Capítulo 24
Josephina metió a toda prisa en una bolsa sus exiguas pertenencias. Un poco de dinero que había ahorrado, una muda de ropa y el relicario de su madre, que nunca se ponía por miedo a que alguien se lo quitara.
Kane no se había marchado y aquel era el día de su boda, así que Josephina no pensaba quedarse para verlo. Quizá él siguiera adelante con ello, quizá no. Tenía la impresión de que se pasaría el resto de su vida preguntándose... y llorando por ello.
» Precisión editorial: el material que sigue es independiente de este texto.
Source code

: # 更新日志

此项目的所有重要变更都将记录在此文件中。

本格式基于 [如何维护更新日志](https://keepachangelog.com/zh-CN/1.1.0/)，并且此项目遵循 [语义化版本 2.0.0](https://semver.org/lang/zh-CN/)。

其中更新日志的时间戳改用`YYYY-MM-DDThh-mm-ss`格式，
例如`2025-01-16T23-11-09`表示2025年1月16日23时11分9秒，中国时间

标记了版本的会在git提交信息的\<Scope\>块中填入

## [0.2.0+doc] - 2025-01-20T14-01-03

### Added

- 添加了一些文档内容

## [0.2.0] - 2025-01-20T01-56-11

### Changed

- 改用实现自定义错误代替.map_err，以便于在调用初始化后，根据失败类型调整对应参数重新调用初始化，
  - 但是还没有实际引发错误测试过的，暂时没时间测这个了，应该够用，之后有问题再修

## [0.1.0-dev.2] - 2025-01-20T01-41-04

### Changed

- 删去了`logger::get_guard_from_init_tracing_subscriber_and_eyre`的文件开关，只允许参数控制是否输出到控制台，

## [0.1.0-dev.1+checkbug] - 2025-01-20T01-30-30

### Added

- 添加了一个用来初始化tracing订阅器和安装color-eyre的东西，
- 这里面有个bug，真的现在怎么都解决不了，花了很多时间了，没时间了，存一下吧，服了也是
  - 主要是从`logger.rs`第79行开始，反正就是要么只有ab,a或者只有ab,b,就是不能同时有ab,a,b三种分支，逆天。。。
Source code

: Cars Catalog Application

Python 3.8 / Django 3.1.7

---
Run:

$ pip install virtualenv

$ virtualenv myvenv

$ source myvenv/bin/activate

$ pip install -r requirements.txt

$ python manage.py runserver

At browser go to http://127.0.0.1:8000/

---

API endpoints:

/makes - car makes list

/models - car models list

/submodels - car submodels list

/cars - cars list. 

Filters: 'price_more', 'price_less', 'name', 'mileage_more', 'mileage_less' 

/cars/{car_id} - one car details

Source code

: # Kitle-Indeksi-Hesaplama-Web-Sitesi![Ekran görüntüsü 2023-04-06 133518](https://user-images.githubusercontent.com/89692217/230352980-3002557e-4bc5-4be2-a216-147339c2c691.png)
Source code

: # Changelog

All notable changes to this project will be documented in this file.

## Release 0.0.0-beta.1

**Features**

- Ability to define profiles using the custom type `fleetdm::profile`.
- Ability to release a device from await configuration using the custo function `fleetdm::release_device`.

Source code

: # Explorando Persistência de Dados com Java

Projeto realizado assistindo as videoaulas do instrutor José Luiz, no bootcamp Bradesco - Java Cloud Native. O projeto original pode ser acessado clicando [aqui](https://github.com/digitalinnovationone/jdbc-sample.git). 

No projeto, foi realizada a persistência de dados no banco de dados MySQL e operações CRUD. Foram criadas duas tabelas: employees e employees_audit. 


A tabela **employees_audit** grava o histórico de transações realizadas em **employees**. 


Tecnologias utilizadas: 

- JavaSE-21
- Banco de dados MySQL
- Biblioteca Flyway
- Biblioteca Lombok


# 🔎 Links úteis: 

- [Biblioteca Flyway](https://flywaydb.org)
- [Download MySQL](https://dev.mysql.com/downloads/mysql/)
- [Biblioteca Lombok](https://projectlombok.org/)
Cerró la bolsa con un nudo tan fuerte como el que tenía en el estómago. Las lágrimas le nublaban los ojos. ¡Malditas lágrimas! Últimamente lloraba muy a menudo. Desde que había conocido a Kane.
«No debería haberlo besado esa última vez».
Pero se había dejado llevar por el placer de las emociones desenfrenadas que él le provocaba; por el calor, por la necesidad... por todo. El pasado había desaparecido por un momento. Se había olvidado por completo del deseo de morir. Kane se había convertido en su mundo y habría querido que nadie la encontrara jamás.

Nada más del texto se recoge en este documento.